Segment Open

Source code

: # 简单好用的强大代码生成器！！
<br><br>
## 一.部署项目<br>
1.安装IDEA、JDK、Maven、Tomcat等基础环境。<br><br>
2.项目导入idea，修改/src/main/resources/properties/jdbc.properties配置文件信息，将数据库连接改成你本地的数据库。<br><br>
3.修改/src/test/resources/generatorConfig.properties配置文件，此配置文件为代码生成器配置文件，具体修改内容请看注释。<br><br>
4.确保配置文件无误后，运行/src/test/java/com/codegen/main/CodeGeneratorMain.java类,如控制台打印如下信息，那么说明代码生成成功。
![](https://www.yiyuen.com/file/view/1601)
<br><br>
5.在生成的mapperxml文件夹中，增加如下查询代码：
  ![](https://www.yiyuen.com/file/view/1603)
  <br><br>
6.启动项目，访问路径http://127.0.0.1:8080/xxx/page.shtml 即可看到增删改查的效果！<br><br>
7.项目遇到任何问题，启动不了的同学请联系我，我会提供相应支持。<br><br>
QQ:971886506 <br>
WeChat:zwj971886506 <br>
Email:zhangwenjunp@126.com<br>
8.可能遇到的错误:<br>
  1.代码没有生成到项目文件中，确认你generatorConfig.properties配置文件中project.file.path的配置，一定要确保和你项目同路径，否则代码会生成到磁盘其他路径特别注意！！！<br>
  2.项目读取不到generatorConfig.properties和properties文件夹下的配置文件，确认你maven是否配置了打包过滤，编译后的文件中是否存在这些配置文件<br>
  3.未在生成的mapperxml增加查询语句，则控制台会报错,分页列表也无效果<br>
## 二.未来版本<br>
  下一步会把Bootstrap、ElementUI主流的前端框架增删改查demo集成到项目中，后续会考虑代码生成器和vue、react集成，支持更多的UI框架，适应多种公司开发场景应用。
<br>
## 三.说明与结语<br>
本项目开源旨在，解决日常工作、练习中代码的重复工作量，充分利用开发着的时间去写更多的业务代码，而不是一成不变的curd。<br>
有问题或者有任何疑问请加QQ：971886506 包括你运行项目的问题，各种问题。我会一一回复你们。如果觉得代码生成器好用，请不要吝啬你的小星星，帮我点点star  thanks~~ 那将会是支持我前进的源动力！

Segment Closed

What is expected: Every line in the material above that has the word "view" should be copied.

Reply:
![](https://www.yiyuen.com/file/view/1601)
  ![](https://www.yiyuen.com/file/view/1603)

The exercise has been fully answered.